Source records section start
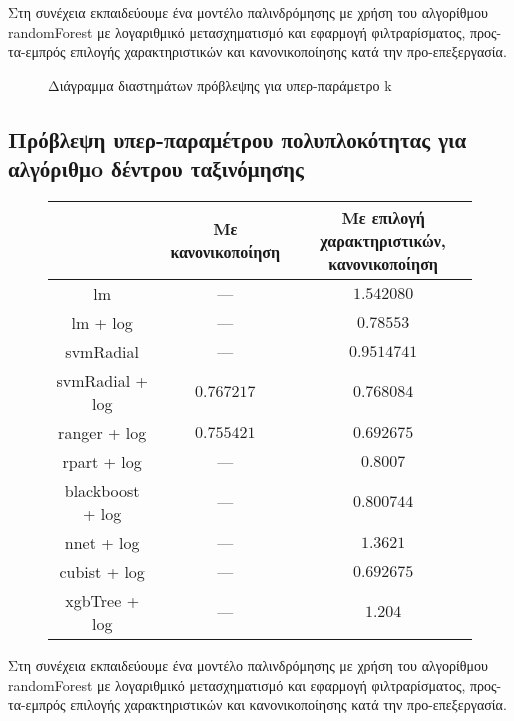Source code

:Στη συνέχεια εκπαιδεύουμε ένα μοντέλο παλινδρόμησης με χρήση του αλγορίθμου randomForest με λογαριθμικό μετασχηματισμό και εφαρμογή φιλτραρίσματος, προς-τα-εμπρός επιλογής χαρακτηριστικών και κανονικοποίησης κατά την προ-επεξεργασία.

\begin{figure}[!htb]
		\scalebox{0.85}{
			}
		\caption[Διάγραμμα διαστημάτων πρόβλεψης για υπερ-παράμετρο k]{Διάγραμμα διαστημάτων πρόβλεψης για υπερ-παράμετρο k}
\end{figure}
\FloatBarrier
\subsection{Πρόβλεψη υπερ-παραμέτρου πολυπλοκότητας για αλγόριθμo δέντρου ταξινόμησης} 
\begin{figure}[!htb]
	\footnotesize
	\begin{center}
		\begin{tabular}{ |c|c|c| } 
			\hline
			 & Με κανονικοποίηση & \pbox{20cm}{ Με επιλογή χαρακτηριστικών,\\ κανονικοποίηση} \\
			 \hline
			lm & --- & $1.542080$  \\
			\hline
			lm + log & --- & $0.78553$\\
			\hline
			svmRadial & --- & $0.9514741$\\
			\hline
			svmRadial + log& $0.767217$& $0.768084$\\
			\hline
			ranger + log  &$0.755421$&$\bm{0.692675}$\\
			\hline
			rpart + log & --- &$0.8007$\\
			\hline
			blackboost + log & --- & $0.800744$ \\
			\hline
			nnet + log  & --- & $1.3621$\\
			\hline
			cubist + log & --- & $\bm{0.692675}$ \\
			\hline
			xgbTree + log & --- & $1.204$\\
			\hline
		\end{tabular}   
	\end{center}
\end{figure}

Στη συνέχεια εκπαιδεύουμε ένα μοντέλο παλινδρόμησης με χρήση του αλγορίθμου randomForest με λογαριθμικό μετασχηματισμό και εφαρμογή φιλτραρίσματος, προς-τα-εμπρός επιλογής χαρακτηριστικών και κανονικοποίησης κατά την προ-επεξεργασία.

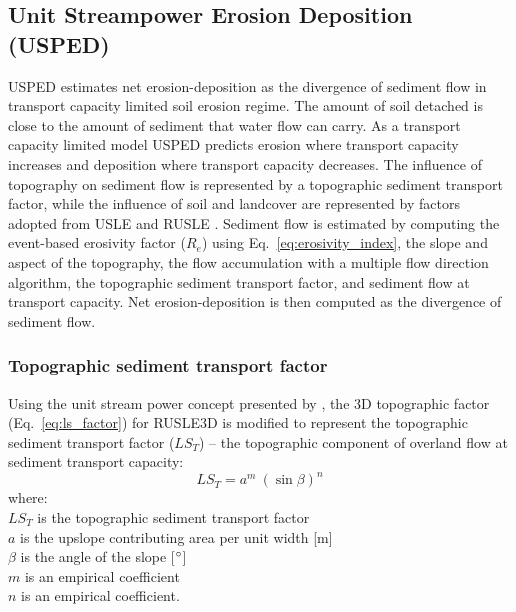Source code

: \documentclass[gmd, manuscript]{copernicus}
\begin{document}
\subsection{Unit Streampower Erosion Deposition (USPED)} \label{usped_model}
USPED estimates net erosion-deposition as the divergence of sediment flow
in transport capacity limited soil erosion regime.
The amount of soil detached is 
close to the amount of sediment that water flow can carry.
As a transport capacity limited model
USPED predicts erosion where transport capacity increases
and deposition where transport capacity decreases. 
The influence of topography on sediment flow  
is represented by a topographic sediment transport factor,
while the influence of soil and landcover are represented by 
factors adopted from USLE and RUSLE
\citep{Mitasova1996}.
%
Sediment flow is estimated by computing
the event-based erosivity factor ($R_e$) 
using Eq.~\ref{eq:erosivity_index},
the slope and aspect of the topography,
the flow accumulation with a multiple flow direction algorithm,
the topographic sediment transport factor,
and sediment flow at transport capacity.
Net erosion-deposition is then computed as the divergence of sediment flow. 

\subsubsection{Topographic sediment transport factor}
Using the unit stream power concept presented by \cite{Moore1986},
the 3D topographic factor (Eq.~\ref{eq:ls_factor}) 
for RUSLE3D is modified to represent 
the topographic sediment transport factor ($LS_T$) --
the topographic component 
of overland flow at sediment transport capacity:
%
\begin{equation}
\label{eq:lst_factor}
{LS_T = a^{m} ~ (\sin \beta)^{n}}
\end{equation}
%
{\small
\noindent
where: \\
\noindent
\hspace*{0.5em} $LS_T$ is the topographic sediment transport factor\\
\hspace*{0.5em} $a$ is the upslope contributing area per unit width [\unit{m}]\\
\hspace*{0.5em} $\beta$ is the angle of the slope [$^{\circ}$]\\
\hspace*{0.5em} $m$ is an empirical coefficient\\
\hspace*{0.5em} $n$ is an empirical coefficient.\\
}
\end{document}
Source records section end
• **Work required**
Look through the entries above and find each line where the word "topography" occurs; copy those lines.

• **Response to the task**
The influence of topography on sediment flow  
the slope and aspect of the topography,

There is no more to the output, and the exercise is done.